*** Opening of Exercise data ***
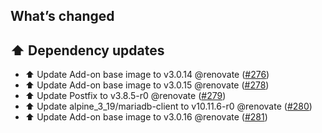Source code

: ## What’s changed

## ⬆️ Dependency updates

- ⬆️ Update Add-on base image to v3.0.14 @renovate ([#276](https://github.com/erik73/addon-mail/pull/276))
- ⬆️ Update Add-on base image to v3.0.15 @renovate ([#278](https://github.com/erik73/addon-mail/pull/278))
- ⬆️ Update Postfix to v3.8.5-r0 @renovate ([#279](https://github.com/erik73/addon-mail/pull/279))
- ⬆️ Update alpine_3_19/mariadb-client to v10.11.6-r0 @renovate ([#280](https://github.com/erik73/addon-mail/pull/280))
- ⬆️ Update Add-on base image to v3.0.16 @renovate ([#281](https://github.com/erik73/addon-mail/pull/281))
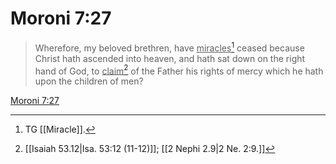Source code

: # Moroni 7:27

> Wherefore, my beloved brethren, have <u>miracles</u>[^a] ceased because Christ hath ascended into heaven, and hath sat down on the right hand of God, to <u>claim</u>[^b] of the Father his rights of mercy which he hath upon the children of men?

[Moroni 7:27](https://www.churchofjesuschrist.org/study/scriptures/bofm/moro/7?lang=eng&id=p27#p27)


[^a]: TG [[Miracle]].
[^b]: [[Isaiah 53.12|Isa. 53:12 (11-12)]]; [[2 Nephi 2.9|2 Ne. 2:9.]]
*** Close of Exercise data ***
• **Task item**:
Pictures stay out; the entries above are to be output exactly as given.

• **Answer to the problem**:
Source code

: ## What’s changed

## ⬆️ Dependency updates

- ⬆️ Update Add-on base image to v3.0.14 @renovate ([#276](https://github.com/erik73/addon-mail/pull/276))
- ⬆️ Update Add-on base image to v3.0.15 @renovate ([#278](https://github.com/erik73/addon-mail/pull/278))
- ⬆️ Update Postfix to v3.8.5-r0 @renovate ([#279](https://github.com/erik73/addon-mail/pull/279))
- ⬆️ Update alpine_3_19/mariadb-client to v10.11.6-r0 @renovate ([#280](https://github.com/erik73/addon-mail/pull/280))
- ⬆️ Update Add-on base image to v3.0.16 @renovate ([#281](https://github.com/erik73/addon-mail/pull/281))
Source code

: # Moroni 7:27

> Wherefore, my beloved brethren, have <u>miracles</u>[^a] ceased because Christ hath ascended into heaven, and hath sat down on the right hand of God, to <u>claim</u>[^b] of the Father his rights of mercy which he hath upon the children of men?

[Moroni 7:27](https://www.churchofjesuschrist.org/study/scriptures/bofm/moro/7?lang=eng&id=p27#p27)


[^a]: TG [[Miracle]].
[^b]: [[Isaiah 53.12|Isa. 53:12 (11-12)]]; [[2 Nephi 2.9|2 Ne. 2:9.]]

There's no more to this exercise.